Friday, July 29, 2005

 

A Lot More Bottom

I'll put up a pile of sand and start carving. As the sculpture becomes more hollow, sand falls from my tools and builds up around the base. If the piece is really singing I'll forget about everything else, just carving madly away, and terminating the spaces where the ground is. Later on, I'll finally realize that I'm not at the bottom.

Life is rather like driving across Texas: lots of identical miles. What's the point in continuing the trip? Nothing changes, the route is cast in concrete, it all looks the same.

God seems to think there is a point in going on but I still haven't learned what it is. I hold his hand because he's the only hope I have of ever looking forward to living.
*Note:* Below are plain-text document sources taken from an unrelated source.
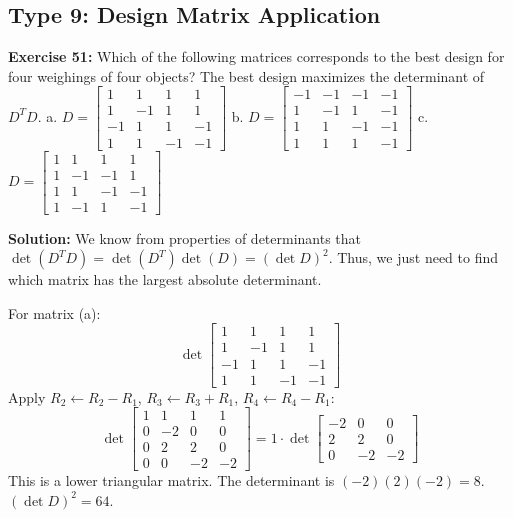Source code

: \documentclass{article}
\begin{document}
\subsection{Type 9: Design Matrix Application}

\textbf{Exercise 51:} Which of the following matrices corresponds to the best design for four weighings of four objects? The best design maximizes the determinant of $D^T D$.
a. $D = \begin{bmatrix} 1 & 1 & 1 & 1 \\ 1 & -1 & 1 & 1 \\ -1 & 1 & 1 & -1 \\ 1 & 1 & -1 & -1 \end{bmatrix}$
b. $D = \begin{bmatrix} -1 & -1 & -1 & -1 \\ 1 & -1 & 1 & -1 \\ 1 & 1 & -1 & -1 \\ 1 & 1 & 1 & -1 \end{bmatrix}$
c. $D = \begin{bmatrix} 1 & 1 & 1 & 1 \\ 1 & -1 & -1 & 1 \\ 1 & 1 & -1 & -1 \\ 1 & -1 & 1 & -1 \end{bmatrix}$

\textbf{Solution:}
We know from properties of determinants that $\det(D^T D) = \det(D^T)\det(D) = (\det D)^2$. Thus, we just need to find which matrix has the largest absolute determinant.

For matrix (a):
\[ \det \begin{bmatrix} 1 & 1 & 1 & 1 \\ 1 & -1 & 1 & 1 \\ -1 & 1 & 1 & -1 \\ 1 & 1 & -1 & -1 \end{bmatrix} \]
Apply $R_2 \leftarrow R_2 - R_1$, $R_3 \leftarrow R_3 + R_1$, $R_4 \leftarrow R_4 - R_1$:
\[ \det \begin{bmatrix} 1 & 1 & 1 & 1 \\ 0 & -2 & 0 & 0 \\ 0 & 2 & 2 & 0 \\ 0 & 0 & -2 & -2 \end{bmatrix} = 1 \cdot \det \begin{bmatrix} -2 & 0 & 0 \\ 2 & 2 & 0 \\ 0 & -2 & -2 \end{bmatrix} \]
This is a lower triangular matrix. The determinant is $(-2)(2)(-2) = 8$.
$(\det D)^2 = 64$.
\end{document}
The first bricks go on the bottom. It just turns out that there's a whole lot more bottom in this life than I thought. If you want a good top, you need a good bottom, and that seems to be what God is concentrating on in my life: finding the bottom. It feels a lot like free-fall to me, digging for the bottom, trying to find it inside that pile of waste sand.

It seems that God wants me to know the reason for going on with this long, hot drive. I've just been holding his hand and staring off into dreamland while rolling along on a journey of no real goal other than following Jesus. I don't know. Maybe that's good enough, but I get hints every now and then that God wants me to have a dream.

Dreams? Forget it. Too expensive. As soon as one gets started, something comes along to knock it down. Go day-by-day, and when the tide comes in only one day's work disappears.

The chances of actually accomplishing a dream are slight. Not quite zero, but near, at least from my point of view. I'm thoroughly jaundiced. Cynical. Some people dream and do great things. Some people dream and get shot or crucified.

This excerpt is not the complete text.